• [PROBLEM REQUIREMENTS]:
Going line by line through the records below, count those with the word "reservaciones" and give only the count.

[Dataset entries]
- - - - -

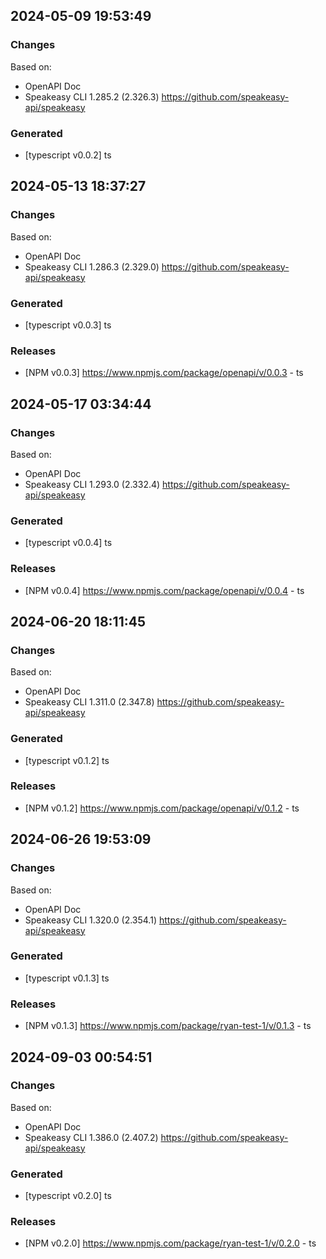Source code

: 

## 2024-05-09 19:53:49
### Changes
Based on:
- OpenAPI Doc  
- Speakeasy CLI 1.285.2 (2.326.3) https://github.com/speakeasy-api/speakeasy
### Generated
- [typescript v0.0.2] ts

## 2024-05-13 18:37:27
### Changes
Based on:
- OpenAPI Doc  
- Speakeasy CLI 1.286.3 (2.329.0) https://github.com/speakeasy-api/speakeasy
### Generated
- [typescript v0.0.3] ts
### Releases
- [NPM v0.0.3] https://www.npmjs.com/package/openapi/v/0.0.3 - ts

## 2024-05-17 03:34:44
### Changes
Based on:
- OpenAPI Doc  
- Speakeasy CLI 1.293.0 (2.332.4) https://github.com/speakeasy-api/speakeasy
### Generated
- [typescript v0.0.4] ts
### Releases
- [NPM v0.0.4] https://www.npmjs.com/package/openapi/v/0.0.4 - ts

## 2024-06-20 18:11:45
### Changes
Based on:
- OpenAPI Doc  
- Speakeasy CLI 1.311.0 (2.347.8) https://github.com/speakeasy-api/speakeasy
### Generated
- [typescript v0.1.2] ts
### Releases
- [NPM v0.1.2] https://www.npmjs.com/package/openapi/v/0.1.2 - ts

## 2024-06-26 19:53:09
### Changes
Based on:
- OpenAPI Doc  
- Speakeasy CLI 1.320.0 (2.354.1) https://github.com/speakeasy-api/speakeasy
### Generated
- [typescript v0.1.3] ts
### Releases
- [NPM v0.1.3] https://www.npmjs.com/package/ryan-test-1/v/0.1.3 - ts

## 2024-09-03 00:54:51
### Changes
Based on:
- OpenAPI Doc  
- Speakeasy CLI 1.386.0 (2.407.2) https://github.com/speakeasy-api/speakeasy
### Generated
- [typescript v0.2.0] ts
### Releases
- [NPM v0.2.0] https://www.npmjs.com/package/ryan-test-1/v/0.2.0 - ts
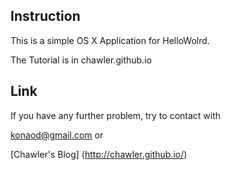 ## Instruction

This is a simple OS X Application for HelloWolrd.

The Tutorial is in chawler.github.io

## Link

If you have any further problem, try to contact with 

konaod@gmail.com or

[Chawler's Blog] (http://chawler.github.io/)
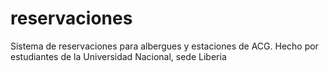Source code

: # reservaciones
Sistema de reservaciones para albergues y estaciones de ACG. Hecho por estudiantes de la Universidad Nacional, sede Liberia
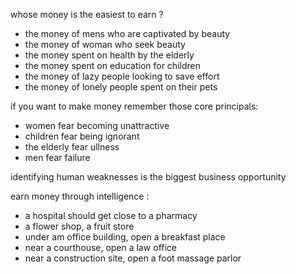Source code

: 
whose money is the easiest to earn ?

- the money of mens who are captivated by beauty
- the money of woman who seek beauty
- the money spent on health by the elderly
- the money spent on education for children
- the money of lazy people looking to save effort
- the money of lonely people spent on their pets

if you want to make money remember those core principals:
- women fear becoming unattractive
- children fear being ignorant
- the elderly fear ullness
- men fear failure

identifying human weaknesses is the biggest business opportunity

earn money through intelligence :
- a hospital should get close to a pharmacy
- a flower shop, a fruit store 
- under am office building, open a breakfast place 
- near a courthouse, open a law office 
- near a construction site, open a foot massage parlor
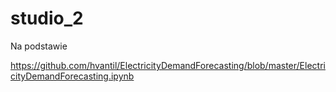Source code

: # studio_2

Na podstawie

https://github.com/hvantil/ElectricityDemandForecasting/blob/master/ElectricityDemandForecasting.ipynb

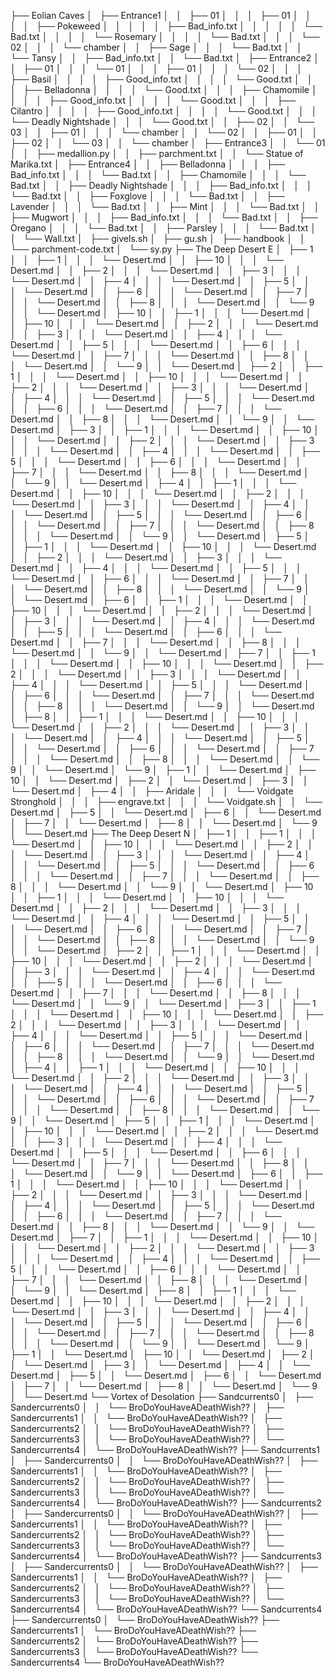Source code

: ├── Eolian Caves
│   ├── Entrance1
│   │   ├── 01
│   │   │   ├── 01
│   │   │   │   ├── Pokeweed
│   │   │   │   │   ├── Bad_info.txt
│   │   │   │   │   └── Bad.txt
│   │   │   │   └── Rosemary
│   │   │   │       └── Bad.txt
│   │   │   └── 02
│   │   │       └── chamber
│   │   ├── Sage
│   │   │   └── Bad.txt
│   │   └── Tansy
│   │       ├── Bad_info.txt
│   │       └── Bad.txt
│   ├── Entrance2
│   │   ├── 01
│   │   │   └── 01
│   │   │       ├── 01
│   │   │       └── 02
│   │   │           ├── Basil
│   │   │           │   ├── Good_info.txt
│   │   │           │   └── Good.txt
│   │   │           ├── Belladonna
│   │   │           │   └── Good.txt
│   │   │           ├── Chamomile
│   │   │           │   ├── Good_info.txt
│   │   │           │   └── Good.txt
│   │   │           ├── Cilantro
│   │   │           │   ├── Good_info.txt
│   │   │           │   └── Good.txt
│   │   │           └── Deadly Nightshade
│   │   │               └── Good.txt
│   │   ├── 02
│   │   └── 03
│   │       ├── 01
│   │       │   └── chamber
│   │       └── 02
│   │           ├── 01
│   │           ├── 02
│   │           └── 03
│   │               └── chamber
│   ├── Entrance3
│   │   └── 01
│   │       ├── medallion.py
│   │       ├── parchment.txt
│   │       └── Statue of Marika.txt
│   ├── Entrance4
│   │   ├── Belladonna
│   │   │   ├── Bad_info.txt
│   │   │   └── Bad.txt
│   │   ├── Chamomile
│   │   │   └── Bad.txt
│   │   ├── Deadly Nightshade
│   │   │   ├── Bad_info.txt
│   │   │   └── Bad.txt
│   │   ├── Foxglove
│   │   │   └── Bad.txt
│   │   ├── Lavender
│   │   │   └── Bad.txt
│   │   ├── Mint
│   │   │   └── Bad.txt
│   │   ├── Mugwort
│   │   │   ├── Bad_info.txt
│   │   │   └── Bad.txt
│   │   ├── Oregano
│   │   │   └── Bad.txt
│   │   ├── Parsley
│   │   │   └── Bad.txt
│   │   └── Wall.txt
│   ├── givels.sh
│   ├── gu.sh
│   ├── handbook
│   │   └── parchment-code.txt
│   └── sy.py
├── The Deep Desert E
│   ├── 1
│   │   ├── 1
│   │   │   └── Desert.md
│   │   ├── 10
│   │   │   └── Desert.md
│   │   ├── 2
│   │   │   └── Desert.md
│   │   ├── 3
│   │   │   └── Desert.md
│   │   ├── 4
│   │   │   └── Desert.md
│   │   ├── 5
│   │   │   └── Desert.md
│   │   ├── 6
│   │   │   └── Desert.md
│   │   ├── 7
│   │   │   └── Desert.md
│   │   ├── 8
│   │   │   └── Desert.md
│   │   └── 9
│   │       └── Desert.md
│   ├── 10
│   │   ├── 1
│   │   │   └── Desert.md
│   │   ├── 10
│   │   │   └── Desert.md
│   │   ├── 2
│   │   │   └── Desert.md
│   │   ├── 3
│   │   │   └── Desert.md
│   │   ├── 4
│   │   │   └── Desert.md
│   │   ├── 5
│   │   │   └── Desert.md
│   │   ├── 6
│   │   │   └── Desert.md
│   │   ├── 7
│   │   │   └── Desert.md
│   │   ├── 8
│   │   │   └── Desert.md
│   │   └── 9
│   │       └── Desert.md
│   ├── 2
│   │   ├── 1
│   │   │   └── Desert.md
│   │   ├── 10
│   │   │   └── Desert.md
│   │   ├── 2
│   │   │   └── Desert.md
│   │   ├── 3
│   │   │   └── Desert.md
│   │   ├── 4
│   │   │   └── Desert.md
│   │   ├── 5
│   │   │   └── Desert.md
│   │   ├── 6
│   │   │   └── Desert.md
│   │   ├── 7
│   │   │   └── Desert.md
│   │   ├── 8
│   │   │   └── Desert.md
│   │   └── 9
│   │       └── Desert.md
│   ├── 3
│   │   ├── 1
│   │   │   └── Desert.md
│   │   ├── 10
│   │   │   └── Desert.md
│   │   ├── 2
│   │   │   └── Desert.md
│   │   ├── 3
│   │   │   └── Desert.md
│   │   ├── 4
│   │   │   └── Desert.md
│   │   ├── 5
│   │   │   └── Desert.md
│   │   ├── 6
│   │   │   └── Desert.md
│   │   ├── 7
│   │   │   └── Desert.md
│   │   ├── 8
│   │   │   └── Desert.md
│   │   └── 9
│   │       └── Desert.md
│   ├── 4
│   │   ├── 1
│   │   │   └── Desert.md
│   │   ├── 10
│   │   │   └── Desert.md
│   │   ├── 2
│   │   │   └── Desert.md
│   │   ├── 3
│   │   │   └── Desert.md
│   │   ├── 4
│   │   │   └── Desert.md
│   │   ├── 5
│   │   │   └── Desert.md
│   │   ├── 6
│   │   │   └── Desert.md
│   │   ├── 7
│   │   │   └── Desert.md
│   │   ├── 8
│   │   │   └── Desert.md
│   │   └── 9
│   │       └── Desert.md
│   ├── 5
│   │   ├── 1
│   │   │   └── Desert.md
│   │   ├── 10
│   │   │   └── Desert.md
│   │   ├── 2
│   │   │   └── Desert.md
│   │   ├── 3
│   │   │   └── Desert.md
│   │   ├── 4
│   │   │   └── Desert.md
│   │   ├── 5
│   │   │   └── Desert.md
│   │   ├── 6
│   │   │   └── Desert.md
│   │   ├── 7
│   │   │   └── Desert.md
│   │   ├── 8
│   │   │   └── Desert.md
│   │   └── 9
│   │       └── Desert.md
│   ├── 6
│   │   ├── 1
│   │   │   └── Desert.md
│   │   ├── 10
│   │   │   └── Desert.md
│   │   ├── 2
│   │   │   └── Desert.md
│   │   ├── 3
│   │   │   └── Desert.md
│   │   ├── 4
│   │   │   └── Desert.md
│   │   ├── 5
│   │   │   └── Desert.md
│   │   ├── 6
│   │   │   └── Desert.md
│   │   ├── 7
│   │   │   └── Desert.md
│   │   ├── 8
│   │   │   └── Desert.md
│   │   └── 9
│   │       └── Desert.md
│   ├── 7
│   │   ├── 1
│   │   │   └── Desert.md
│   │   ├── 10
│   │   │   └── Desert.md
│   │   ├── 2
│   │   │   └── Desert.md
│   │   ├── 3
│   │   │   └── Desert.md
│   │   ├── 4
│   │   │   └── Desert.md
│   │   ├── 5
│   │   │   └── Desert.md
│   │   ├── 6
│   │   │   └── Desert.md
│   │   ├── 7
│   │   │   └── Desert.md
│   │   ├── 8
│   │   │   └── Desert.md
│   │   └── 9
│   │       └── Desert.md
│   ├── 8
│   │   ├── 1
│   │   │   └── Desert.md
│   │   ├── 10
│   │   │   └── Desert.md
│   │   ├── 2
│   │   │   └── Desert.md
│   │   ├── 3
│   │   │   └── Desert.md
│   │   ├── 4
│   │   │   └── Desert.md
│   │   ├── 5
│   │   │   └── Desert.md
│   │   ├── 6
│   │   │   └── Desert.md
│   │   ├── 7
│   │   │   └── Desert.md
│   │   ├── 8
│   │   │   └── Desert.md
│   │   └── 9
│   │       └── Desert.md
│   └── 9
│       ├── 1
│       │   └── Desert.md
│       ├── 10
│       │   └── Desert.md
│       ├── 2
│       │   └── Desert.md
│       ├── 3
│       │   └── Desert.md
│       ├── 4
│       │   ├── Aridale
│       │   │   └── Voidgate Stronghold
│       │   │       ├── engrave.txt
│       │   │       └── Voidgate.sh
│       │   └── Desert.md
│       ├── 5
│       │   └── Desert.md
│       ├── 6
│       │   └── Desert.md
│       ├── 7
│       │   └── Desert.md
│       ├── 8
│       │   └── Desert.md
│       └── 9
│           └── Desert.md
├── The Deep Desert N
│   ├── 1
│   │   ├── 1
│   │   │   └── Desert.md
│   │   ├── 10
│   │   │   └── Desert.md
│   │   ├── 2
│   │   │   └── Desert.md
│   │   ├── 3
│   │   │   └── Desert.md
│   │   ├── 4
│   │   │   └── Desert.md
│   │   ├── 5
│   │   │   └── Desert.md
│   │   ├── 6
│   │   │   └── Desert.md
│   │   ├── 7
│   │   │   └── Desert.md
│   │   ├── 8
│   │   │   └── Desert.md
│   │   └── 9
│   │       └── Desert.md
│   ├── 10
│   │   ├── 1
│   │   │   └── Desert.md
│   │   ├── 10
│   │   │   └── Desert.md
│   │   ├── 2
│   │   │   └── Desert.md
│   │   ├── 3
│   │   │   └── Desert.md
│   │   ├── 4
│   │   │   └── Desert.md
│   │   ├── 5
│   │   │   └── Desert.md
│   │   ├── 6
│   │   │   └── Desert.md
│   │   ├── 7
│   │   │   └── Desert.md
│   │   ├── 8
│   │   │   └── Desert.md
│   │   └── 9
│   │       └── Desert.md
│   ├── 2
│   │   ├── 1
│   │   │   └── Desert.md
│   │   ├── 10
│   │   │   └── Desert.md
│   │   ├── 2
│   │   │   └── Desert.md
│   │   ├── 3
│   │   │   └── Desert.md
│   │   ├── 4
│   │   │   └── Desert.md
│   │   ├── 5
│   │   │   └── Desert.md
│   │   ├── 6
│   │   │   └── Desert.md
│   │   ├── 7
│   │   │   └── Desert.md
│   │   ├── 8
│   │   │   └── Desert.md
│   │   └── 9
│   │       └── Desert.md
│   ├── 3
│   │   ├── 1
│   │   │   └── Desert.md
│   │   ├── 10
│   │   │   └── Desert.md
│   │   ├── 2
│   │   │   └── Desert.md
│   │   ├── 3
│   │   │   └── Desert.md
│   │   ├── 4
│   │   │   └── Desert.md
│   │   ├── 5
│   │   │   └── Desert.md
│   │   ├── 6
│   │   │   └── Desert.md
│   │   ├── 7
│   │   │   └── Desert.md
│   │   ├── 8
│   │   │   └── Desert.md
│   │   └── 9
│   │       └── Desert.md
│   ├── 4
│   │   ├── 1
│   │   │   └── Desert.md
│   │   ├── 10
│   │   │   └── Desert.md
│   │   ├── 2
│   │   │   └── Desert.md
│   │   ├── 3
│   │   │   └── Desert.md
│   │   ├── 4
│   │   │   └── Desert.md
│   │   ├── 5
│   │   │   └── Desert.md
│   │   ├── 6
│   │   │   └── Desert.md
│   │   ├── 7
│   │   │   └── Desert.md
│   │   ├── 8
│   │   │   └── Desert.md
│   │   └── 9
│   │       └── Desert.md
│   ├── 5
│   │   ├── 1
│   │   │   └── Desert.md
│   │   ├── 10
│   │   │   └── Desert.md
│   │   ├── 2
│   │   │   └── Desert.md
│   │   ├── 3
│   │   │   └── Desert.md
│   │   ├── 4
│   │   │   └── Desert.md
│   │   ├── 5
│   │   │   └── Desert.md
│   │   ├── 6
│   │   │   └── Desert.md
│   │   ├── 7
│   │   │   └── Desert.md
│   │   ├── 8
│   │   │   └── Desert.md
│   │   └── 9
│   │       └── Desert.md
│   ├── 6
│   │   ├── 1
│   │   │   └── Desert.md
│   │   ├── 10
│   │   │   └── Desert.md
│   │   ├── 2
│   │   │   └── Desert.md
│   │   ├── 3
│   │   │   └── Desert.md
│   │   ├── 4
│   │   │   └── Desert.md
│   │   ├── 5
│   │   │   └── Desert.md
│   │   ├── 6
│   │   │   └── Desert.md
│   │   ├── 7
│   │   │   └── Desert.md
│   │   ├── 8
│   │   │   └── Desert.md
│   │   └── 9
│   │       └── Desert.md
│   ├── 7
│   │   ├── 1
│   │   │   └── Desert.md
│   │   ├── 10
│   │   │   └── Desert.md
│   │   ├── 2
│   │   │   └── Desert.md
│   │   ├── 3
│   │   │   └── Desert.md
│   │   ├── 4
│   │   │   └── Desert.md
│   │   ├── 5
│   │   │   └── Desert.md
│   │   ├── 6
│   │   │   └── Desert.md
│   │   ├── 7
│   │   │   └── Desert.md
│   │   ├── 8
│   │   │   └── Desert.md
│   │   └── 9
│   │       └── Desert.md
│   ├── 8
│   │   ├── 1
│   │   │   └── Desert.md
│   │   ├── 10
│   │   │   └── Desert.md
│   │   ├── 2
│   │   │   └── Desert.md
│   │   ├── 3
│   │   │   └── Desert.md
│   │   ├── 4
│   │   │   └── Desert.md
│   │   ├── 5
│   │   │   └── Desert.md
│   │   ├── 6
│   │   │   └── Desert.md
│   │   ├── 7
│   │   │   └── Desert.md
│   │   ├── 8
│   │   │   └── Desert.md
│   │   └── 9
│   │       └── Desert.md
│   └── 9
│       ├── 1
│       │   └── Desert.md
│       ├── 10
│       │   └── Desert.md
│       ├── 2
│       │   └── Desert.md
│       ├── 3
│       │   └── Desert.md
│       ├── 4
│       │   └── Desert.md
│       ├── 5
│       │   └── Desert.md
│       ├── 6
│       │   └── Desert.md
│       ├── 7
│       │   └── Desert.md
│       ├── 8
│       │   └── Desert.md
│       └── 9
│           └── Desert.md
└── Vortex of Desolation
    ├── Sandcurrents0
    │   ├── Sandercurrents0
    │   │   └── BroDoYouHaveADeathWish??
    │   ├── Sandercurrents1
    │   │   └── BroDoYouHaveADeathWish??
    │   ├── Sandercurrents2
    │   │   └── BroDoYouHaveADeathWish??
    │   ├── Sandercurrents3
    │   │   └── BroDoYouHaveADeathWish??
    │   └── Sandercurrents4
    │       └── BroDoYouHaveADeathWish??
    ├── Sandcurrents1
    │   ├── Sandercurrents0
    │   │   └── BroDoYouHaveADeathWish??
    │   ├── Sandercurrents1
    │   │   └── BroDoYouHaveADeathWish??
    │   ├── Sandercurrents2
    │   │   └── BroDoYouHaveADeathWish??
    │   ├── Sandercurrents3
    │   │   └── BroDoYouHaveADeathWish??
    │   └── Sandercurrents4
    │       └── BroDoYouHaveADeathWish??
    ├── Sandcurrents2
    │   ├── Sandercurrents0
    │   │   └── BroDoYouHaveADeathWish??
    │   ├── Sandercurrents1
    │   │   └── BroDoYouHaveADeathWish??
    │   ├── Sandercurrents2
    │   │   └── BroDoYouHaveADeathWish??
    │   ├── Sandercurrents3
    │   │   └── BroDoYouHaveADeathWish??
    │   └── Sandercurrents4
    │       └── BroDoYouHaveADeathWish??
    ├── Sandcurrents3
    │   ├── Sandercurrents0
    │   │   └── BroDoYouHaveADeathWish??
    │   ├── Sandercurrents1
    │   │   └── BroDoYouHaveADeathWish??
    │   ├── Sandercurrents2
    │   │   └── BroDoYouHaveADeathWish??
    │   ├── Sandercurrents3
    │   │   └── BroDoYouHaveADeathWish??
    │   └── Sandercurrents4
    │       └── BroDoYouHaveADeathWish??
    └── Sandcurrents4
        ├── Sandercurrents0
        │   └── BroDoYouHaveADeathWish??
        ├── Sandercurrents1
        │   └── BroDoYouHaveADeathWish??
        ├── Sandercurrents2
        │   └── BroDoYouHaveADeathWish??
        ├── Sandercurrents3
        │   └── BroDoYouHaveADeathWish??
        └── Sandercurrents4
            └── BroDoYouHaveADeathWish??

- - - - -

• [RESPONSE TO THE EXERCISE]:
2